> [Task item] When a line of the listing below has the string "include" in it, copy that line.

= = =

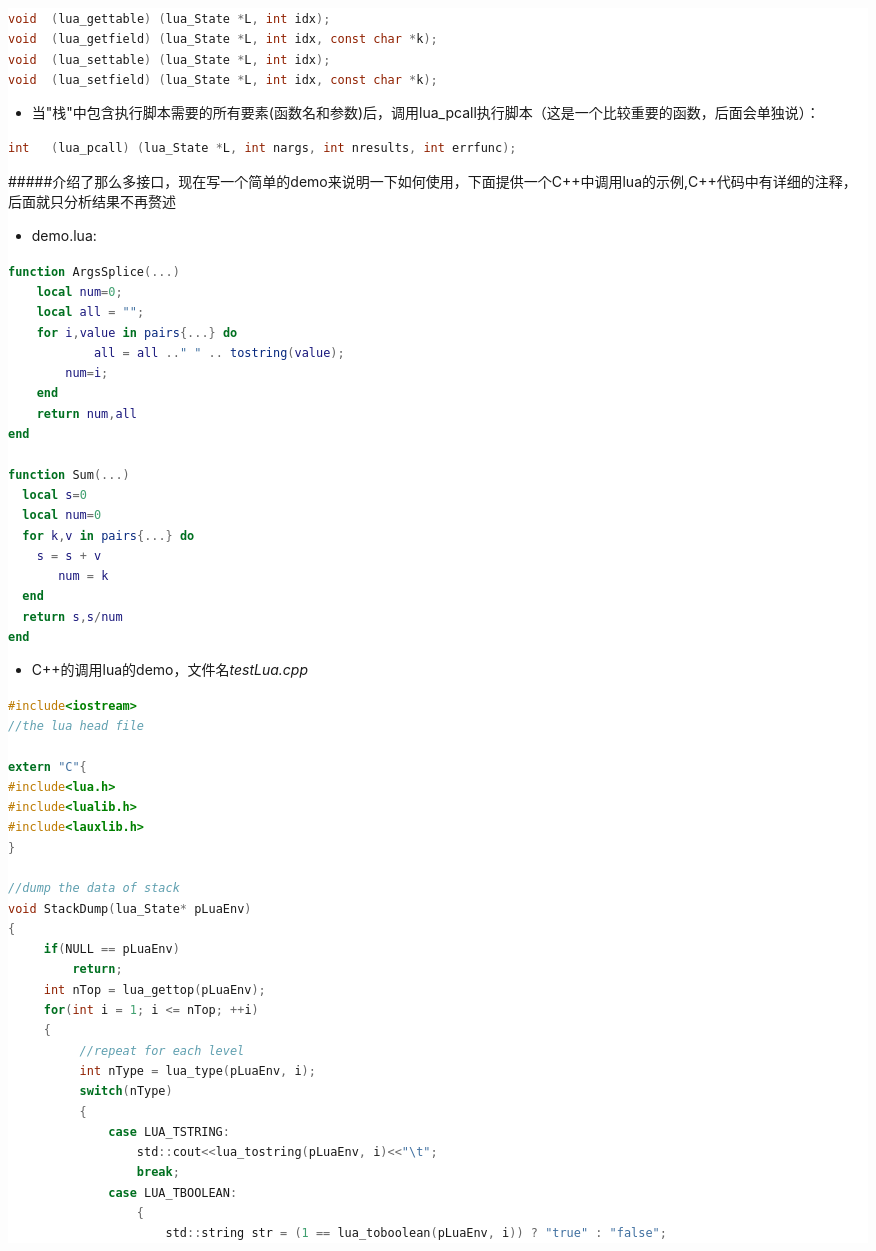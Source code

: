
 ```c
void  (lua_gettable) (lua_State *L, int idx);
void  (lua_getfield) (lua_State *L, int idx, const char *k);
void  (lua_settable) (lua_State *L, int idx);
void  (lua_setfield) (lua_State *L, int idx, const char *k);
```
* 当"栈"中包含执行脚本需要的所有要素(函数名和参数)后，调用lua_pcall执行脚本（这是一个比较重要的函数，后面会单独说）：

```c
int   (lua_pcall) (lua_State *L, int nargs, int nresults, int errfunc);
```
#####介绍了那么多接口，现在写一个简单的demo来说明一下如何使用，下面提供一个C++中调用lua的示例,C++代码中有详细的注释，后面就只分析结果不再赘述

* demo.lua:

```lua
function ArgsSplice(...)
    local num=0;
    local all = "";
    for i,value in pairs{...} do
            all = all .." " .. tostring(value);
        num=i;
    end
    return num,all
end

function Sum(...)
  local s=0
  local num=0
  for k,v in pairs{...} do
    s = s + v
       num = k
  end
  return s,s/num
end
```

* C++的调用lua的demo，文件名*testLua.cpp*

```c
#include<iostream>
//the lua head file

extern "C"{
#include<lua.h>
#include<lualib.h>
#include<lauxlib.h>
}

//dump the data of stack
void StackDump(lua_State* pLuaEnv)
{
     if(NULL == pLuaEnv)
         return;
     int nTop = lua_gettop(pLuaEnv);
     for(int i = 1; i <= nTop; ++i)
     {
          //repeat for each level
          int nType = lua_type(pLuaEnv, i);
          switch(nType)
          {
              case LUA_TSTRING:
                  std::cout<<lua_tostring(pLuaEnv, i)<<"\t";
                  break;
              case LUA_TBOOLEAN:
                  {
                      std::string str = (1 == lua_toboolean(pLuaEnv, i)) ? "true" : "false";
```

= = =

> [Result of the task]
#include<iostream>
#include<lua.h>
#include<lualib.h>
#include<lauxlib.h>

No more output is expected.